START Provided records
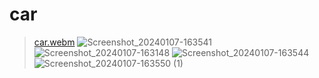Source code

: # car

> [car.webm](https://github.com/nahlabhm/Cars/assets/49809803/b1a7f6b5-bcab-41d0-8177-b07128eb648c)
![Screenshot_20240107-163541](https://github.com/nahlabhm/Cars/assets/49809803/35153b12-8e59-4e19-877f-97d7141dbd78)
![Screenshot_20240107-163148](https://github.com/nahlabhm/Cars/assets/49809803/37d1452d-e232-4193-bf4d-908c55b5680a)
![Screenshot_20240107-163544](https://github.com/nahlabhm/Cars/assets/49809803/9b85516c-8e5b-4cc7-9694-9e1835af603a)
![Screenshot_20240107-163550 (1)](https://github.com/nahlabhm/Cars/assets/49809803/854da5e6-e460-4c62-b676-584000b228bd)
END Provided records
**How to complete this task:**
Copy the data in full. No pictures belong in the copy.

**Output:**
Source code

: # car

> [car.webm](https://github.com/nahlabhm/Cars/assets/49809803/b1a7f6b5-bcab-41d0-8177-b07128eb648c)
![Screenshot_20240107-163541](https://github.com/nahlabhm/Cars/assets/49809803/35153b12-8e59-4e19-877f-97d7141dbd78)
![Screenshot_20240107-163148](https://github.com/nahlabhm/Cars/assets/49809803/37d1452d-e232-4193-bf4d-908c55b5680a)
![Screenshot_20240107-163544](https://github.com/nahlabhm/Cars/assets/49809803/9b85516c-8e5b-4cc7-9694-9e1835af603a)
![Screenshot_20240107-163550 (1)](https://github.com/nahlabhm/Cars/assets/49809803/854da5e6-e460-4c62-b676-584000b228bd)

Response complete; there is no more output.